First came a missive, dated July 5, the day of the wedding. Headlined "Department for Education and Employment", it outlined the effects of the union. Page two, however, announced the appointment of former defence minister Lord Henley to "the Department of Education and Employment" - a slip that would be more understandable if the letterhead did not say 10 Downing Street.
Another organisation received a list of this week's Select Committee meetings from Westminster on Monday. The paper announces that at 4.15pm on Tuesday, almost a week after the merger, the Employment Committee is to discuss "the work of the Employment Department", with the Permanent Secretary Michael Bichard called as a witness to, presumably, justify its existence. "Events have rather overtaken us," admitted the committee's clerk sheepishly on Tuesday morning. "I expect that the focus of the meeting will have changed."
Quite so, but the same piece of paper advertises another meeting, this time of the Education Committee, which is to discuss education and training for 14 to 19-year olds, attended by "officials from the Department for Education and Employment".
Talking of nuptials, how's this for entrepreneurial flair?

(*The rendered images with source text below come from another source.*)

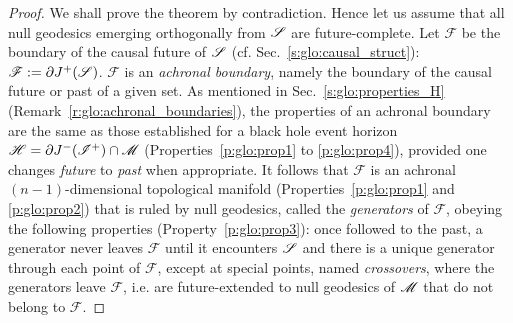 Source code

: \begin{proof}
We shall prove the theorem by contradiction. Hence let us assume that all
null geodesics emerging orthogonally from $\mathscr{S}$ are future-complete. Let $\mathscr{F}$
be the boundary of the causal future of $\mathscr{S}$
(cf. Sec.~\ref{s:glo:causal_struct}): $\mathscr{F} := \partial J^+(\mathscr{S})$.
$\mathscr{F}$ is an \emph{achronal boundary},
namely the boundary of the causal future or past of a given set.
As mentioned in Sec.~\ref{s:glo:properties_H} (Remark~\ref{r:glo:achronal_boundaries}),
the properties of an achronal boundary are the same as those established for a black hole event horizon
$\mathscr{H} = \partial J^-(\mathscr{I}^+) \cap \mathscr{M}$ (Properties~\ref{p:glo:prop1} to \ref{p:glo:prop4}),
provided one changes \emph{future} to \emph{past} when appropriate.
It follows that $\mathscr{F}$ is an achronal $(n-1)$-dimensional topological manifold
(Properties~\ref{p:glo:prop1} and \ref{p:glo:prop2}) that is ruled by null geodesics,
called the \emph{generators} of $\mathscr{F}$,
obeying the following properties (Property~\ref{p:glo:prop3}):
once followed to the past, a generator never leaves $\mathscr{F}$ until it encounters $\mathscr{S}$
and there is a unique generator through each point of $\mathscr{F}$, except at special
points, named \emph{crossovers}, where the generators leave
$\mathscr{F}$, i.e. are future-extended to null geodesics of $\mathscr{M}$ that do not belong
to $\mathscr{F}$.


\end{proof}
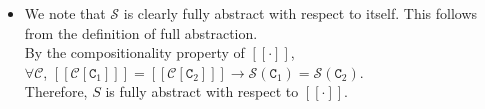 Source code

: \documentclass{article}
\newcommand{\C}{\mathtt{C}}
\begin{document}
\begin{enumerate}
\begin{itemize}
\item We note that $\mathcal{S}$ is clearly fully abstract with respect to
itself. This follows from the definition of full abstraction.\\

	By the compositionality property of $[[\cdot]]$,\\
	
	$\forall \mathcal{C}$, $[[\mathcal{C}[\C_1]]] = [[\mathcal{C}[\C_2]]]
	\rightarrow
	\mathcal{S}(\C_1) = \mathcal{S}(\C_2) $.\\

	Therefore, $S$ is fully abstract with respect to $[[\cdot]]$.

\end{itemize}  
  
\end{enumerate}


\end{document}
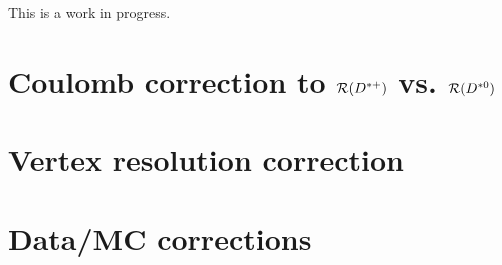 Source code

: This is a work in progress.


\section{Coulomb correction to $\mathcal{R}({{D}^{*+}})$ vs. $\mathcal{R}({{D}^{*0}})$}
\label{sys-theory-coulomb}


\section{Vertex resolution correction}
\label{sys-cor-vtx}


\section{Data/MC corrections}
\label{sys-cor-rwt}
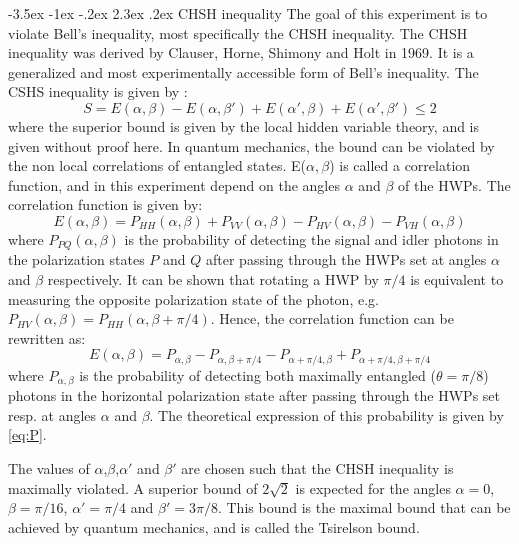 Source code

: \documentclass[a4paper, 12pt,oneside]{article}
\makeatletter
\renewcommand{\subsection}{\@startsection {subsection}{1}{\z@}%
             {-3.5ex \@plus -1ex \@minus -.2ex}%
             {2.3ex \@plus.2ex}%
             {\normalfont\normalsize\bfseries}}
\makeatother
\begin{document}
\subsection{CHSH inequality}
The goal of this experiment is to violate Bell's inequality, most specifically the CHSH inequality. The CHSH inequality was derived by Clauser, Horne, Shimony and Holt in 1969. It is a generalized and most experimentally accessible form of Bell's inequality. The CSHS inequality is given by : 
\begin{equation}
    S = E(\alpha,\beta) - E(\alpha,\beta') + E(\alpha',\beta) + E(\alpha',\beta') \leq 2
    \label{CHSH}
\end{equation}
where the superior bound is given by the local hidden variable theory, and is given without proof here. In quantum mechanics, the bound can be violated by the non local correlations of entangled states. E($\alpha,\beta$) is called a correlation function, and in this experiment depend on the angles $\alpha$ and $\beta$ of the HWPs. The correlation function is given by:
\begin{equation}
    E(\alpha,\beta) = P_{HH}(\alpha,\beta) + P_{VV}(\alpha,\beta) - P_{HV}(\alpha,\beta) - P_{VH}(\alpha,\beta)
\end{equation}
where $P_{PQ}(\alpha,\beta)$ is the probability of detecting the signal and idler photons in the polarization states $P$ and $Q$ after passing through the HWPs set at angles $\alpha$ and $\beta$ respectively. It can be shown that rotating a HWP by $\pi/4$ is equivalent to measuring the opposite polarization state of the photon, e.g. $P_{HV}(\alpha,\beta) = P_{HH}(\alpha,\beta + \pi/4)$. Hence, the correlation function can be rewritten as:
\begin{equation}
    E(\alpha,\beta) = P_{\alpha,\beta} - P_{\alpha,\beta + \pi/4} - P_{\alpha+ \pi/4,\beta} + P_{\alpha+ \pi/4,\beta+ \pi/4}
\end{equation}
where $P_{\alpha,\beta}$ is the probability of detecting both maximally entangled ($\theta = \pi/8$) photons in the horizontal polarization state after passing through the HWPs set resp. at angles $\alpha$ and $\beta$. The theoretical expression of this probability is given by \eqref{eq:P}. 

The values of $\alpha$,$\beta$,$\alpha'$ and $\beta'$ are chosen such that the CHSH inequality is maximally violated. A superior bound of $2\sqrt 2$ is expected for the angles $\alpha = 0$, $\beta = \pi/16$, $\alpha' = \pi/4$ and $\beta' = 3\pi/8$. This bound is the maximal bound that can be achieved by quantum mechanics, and is called the Tsirelson bound.
\end{document}
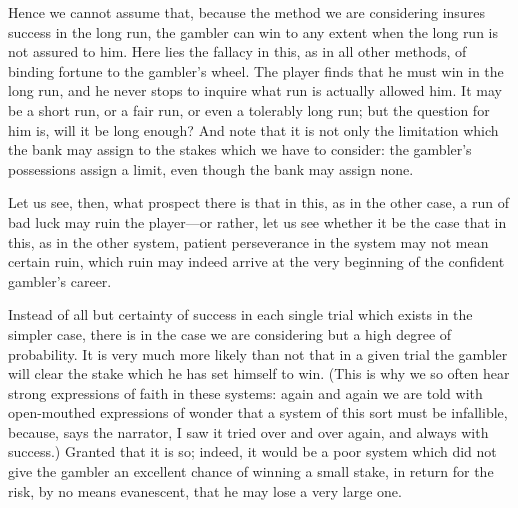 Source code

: \documentclass[letterpaper,12pt,oneside,openany]{memoir}
\begin{document}
Hence we cannot assume that, because the method
we are considering insures success in the long run, the
gambler can win to any extent when the long run is
not assured to him. Here lies the fallacy in this, as in
all other methods, of binding fortune to the gambler's
wheel. The player finds that he must win in the long
run, and he never stops to inquire what run is actually
allowed him. It may be a short run, or a fair run, or
even a tolerably long run; but the question for him is,
will it be long enough? And note that it is not only
the limitation which the bank may assign to the
stakes which we have to consider: the gambler's possessions
assign a limit, even though the bank may assign
none.

Let us see, then, what prospect there is that in this,
as in the other case, a run of bad luck may ruin the player---or
rather, let us see whether it be the case that in
this, as in the other system, patient perseverance in
the system may not mean certain ruin, which ruin may
indeed arrive at the very beginning of the confident
gambler's career.

Instead of all but certainty of success in each single
trial which exists in the simpler case, there is in the
case we are considering but a high degree of probability.
It is very much more likely than not that in a
given trial the gambler will clear the stake which he
has set himself to win. (This is why we so often hear
strong expressions of faith in these systems: again and
again we are told with open-mouthed expressions of
wonder that a system of this sort must be infallible,
because, says the narrator, I saw it tried over and over
again, and always with success.) Granted that it is so;
indeed, it would be a poor system which did not give
the gambler an excellent chance of winning a small
stake, in return for the risk, by no means evanescent,
that he may lose a very large one.
\end{document}
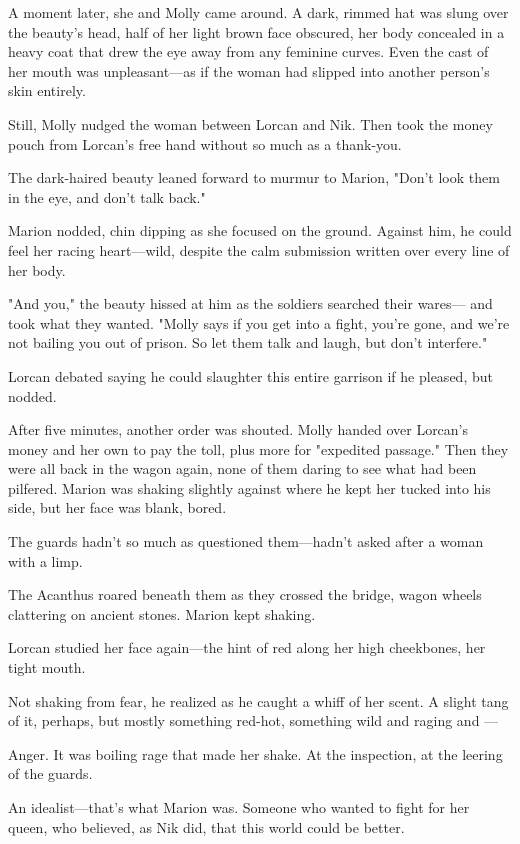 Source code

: A moment later, she and Molly came around.
A dark, rimmed hat was slung over the beauty's head, half of her light brown face obscured, her body concealed in a heavy coat that drew the eye away from any feminine curves.
Even the cast of her mouth was unpleasant---as if the woman had slipped into another person's skin entirely.

Still, Molly nudged the woman between Lorcan and Nik.
Then took the money pouch from Lorcan's free hand without so much as a thank-you.

The dark-haired beauty leaned forward to murmur to Marion, "Don't look them in the eye, and don't talk back."

Marion nodded, chin dipping as she focused on the ground.
Against him, he could feel her racing heart---wild, despite the calm submission written over every line of her body.

"And you," the beauty hissed at him as the soldiers searched their wares--- and took what they wanted.
"Molly says if you get into a fight, you're gone, and we're not bailing you out of prison.
So let them talk and laugh, but don't interfere."

Lorcan debated saying he could slaughter this entire garrison if he pleased, but nodded.

After five minutes, another order was shouted.
Molly handed over Lorcan's money and her own to pay the toll, plus more for "expedited passage."
Then they were all back in the wagon again, none of them daring to see what had been pilfered.
Marion was shaking slightly against where he kept her tucked into his side, but her face was blank, bored.

The guards hadn't so much as questioned them---hadn't asked after a woman with a limp.

The Acanthus roared beneath them as they crossed the bridge, wagon wheels clattering on ancient stones.
Marion kept shaking.

Lorcan studied her face again---the hint of red along her high cheekbones, her tight mouth.

Not shaking from fear, he realized as he caught a whiff of her scent.
A slight tang of it, perhaps, but mostly something red-hot, something wild and raging and ---

Anger.
It was boiling rage that made her shake.
At the inspection, at the leering of the guards.

An idealist---that's what Marion was.
Someone who wanted to fight for her queen, who believed, as Nik did, that this world could be better.

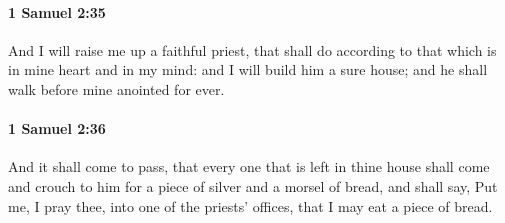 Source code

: 		\paragraph{1 Samuel 2:35} %
			\label{1SAMUEL-2-35}

			And I will raise me up a faithful priest, that shall do according to that which is in mine heart and in my mind: and I will build him a sure house; and he shall walk before mine anointed for ever.


		\paragraph{1 Samuel 2:36} %
			\label{1SAMUEL-2-36}

			And it shall come to pass, that every one that is left in thine house shall come and crouch to him for a piece of silver and a morsel of bread, and shall say, Put me, I pray thee, into one of the priests’ offices, that I may eat a piece of bread.

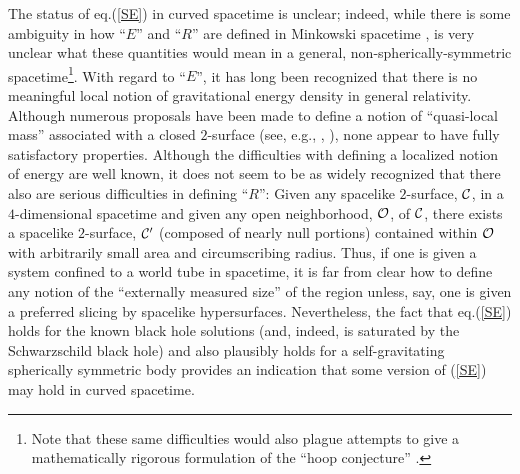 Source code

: The status of eq.(\ref{SE}) in curved spacetime is unclear; indeed,
while there is some ambiguity in how ``$E$'' and ``$R$'' are defined
in Minkowski spacetime \cite{page3}, is very unclear what these
quantities would mean in a general, non-spherically-symmetric
spacetime\footnote{Note that these same difficulties would also plague
attempts to give a mathematically rigorous formulation of the ``hoop
conjecture'' \cite{mtw}.}. With regard to ``$E$'', it has long been
recognized that there is no meaningful local notion of gravitational
energy density in general relativity. Although numerous proposals have
been made to define a notion of ``quasi-local mass'' associated with a
closed $2$-surface (see, e.g., \cite{p1}, \cite{by}), none appear to
have fully satisfactory properties. Although the difficulties with
defining a localized notion of energy are well known, it does not seem
to be as widely recognized that there also are serious difficulties in
defining ``$R$'': Given any spacelike $2$-surface, $\cal C$, in a
$4$-dimensional spacetime and given any open neighborhood, $\cal O$,
of $\cal C$, there exists a spacelike $2$-surface, ${\cal C}'$
(composed of nearly null portions) contained within $\cal O$ with
arbitrarily small area and circumscribing radius. Thus, if one is
given a system confined to a world tube in spacetime, it is far from
clear how to define any notion of the ``externally measured size'' of
the region unless, say, one is given a preferred slicing by spacelike
hypersurfaces. Nevertheless, the fact that eq.(\ref{SE}) holds for the
known black hole solutions (and, indeed, is saturated by the
Schwarzschild black hole) and also plausibly holds for a
self-gravitating spherically symmetric body \cite{swz} provides an
indication that some version of (\ref{SE}) may hold in curved
spacetime.

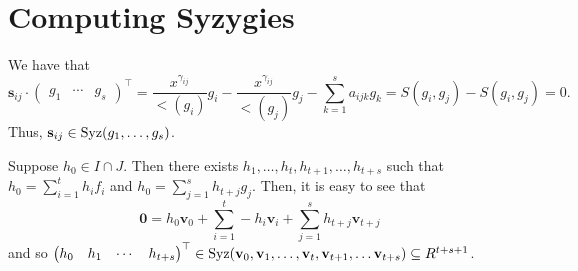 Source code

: \documentclass[letterpaper, 11pt, oneside]{book}
\begin{document}
\clearpage

\section{Computing Syzygies}

\begin{sol}\label{ex:UAG_5.3.1}
  We have that
  \[
    \mathbf{s}_{i j} \cdot \begin{pmatrix} g_{1} & \cdots & g_{s} \end{pmatrix}^{\top} = \frac{x^{\gamma_{i j}}}{\lt(g_{i})} g_{i} - \frac{x^{\gamma_{i j}}}{\lt(g_{j})}g_{j} - \sum_{k = 1}^{s} a_{i j k} g_{k} = S(g_{i}, g_{j}) - S(g_{i}, g_{j}) = 0.
  \]
  Thus, $\mathbf{s}_{i j} \in \operatorname{Syz}(g_{1}, \ldots, g_{s})$.
\end{sol}

\begin{sol}\label{ex:UAG_5.3.7}
  Suppose $h_{0} \in I \cap J$.
  Then there exists $h_{1}, \ldots, h_{t}, h_{t + 1}, \ldots, h_{t + s}$ such that $h_{0} = \sum_{i = 1}^{t} h_{i}f_{i}$ and $h_{0} = \sum_{j = 1}^{s} h_{t + j}g_{j}$.
  Then, it is easy to see that
  \[
    \mathbf{0} = h_{0}\mathbf{v}_{0} + \sum_{i = 1}^{t} -h_{i}\mathbf{v}_{i} + \sum_{j = 1}^{s} h_{t + j}\mathbf{v}_{t + j}
  \]
  and so $\begin{pmatrix} h_{0} & h_{1} & \cdots & h_{t + s} \end{pmatrix}^{\top} \in \operatorname{Syz}(\mathbf{v}_{0}, \mathbf{v}_{1}, \ldots, \mathbf{v}_{t}, \mathbf{v}_{t + 1}, \ldots \mathbf{v}_{t + s}) \subseteq R^{t + s + 1}$.
\end{sol}
\end{document}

Hinchingbrooke School, in John Major's Huntingdon back yard, headed by ex-president of the Secondary Heads Association Peter Downes, has applied for a special licence to hold weddings. The school may be a humble comprehensive, but it is housed in the childhood home of Oliver Cromwell.
Mr Downes looks forward to being one of a panel of registrars. "We've done wedding receptions for years ... now we can offer a complete package. It's a pity that marriage is less popular than it was; we could do with the extra revenue."
Eric Forth, the affable education minister, received a less than ecstatic reception at the Music for Youth conference last week. However, it seems they were lucky to see him at all. When one of the conference organisers rang his office beforehand to check on arrangements, staff there had never heard of the Queen Elizabeth Hall, where the conference was held, or even of the South Bank.
As the summer break looms, parents in Norfolk will be relieved to learn that one spectre will not be returning to haunt them - the vacation project in which they are roped in to "help" their offspring create a model of the Holy Roman Empire or Bismarck's foreign policy out of the cardboard interiors of toilet rolls. The county's education department has, quite sensibly, banned their use as a precaution after outbreaks of dysentery in the area. Parents are apt to blame the BBC's Blue Peter for inspiring Sisyphean tasks with toilet roll innards, but a spokeswoman insisted they had not been used for five years, on hygiene grounds. "We use kitchen rolls instead," she said.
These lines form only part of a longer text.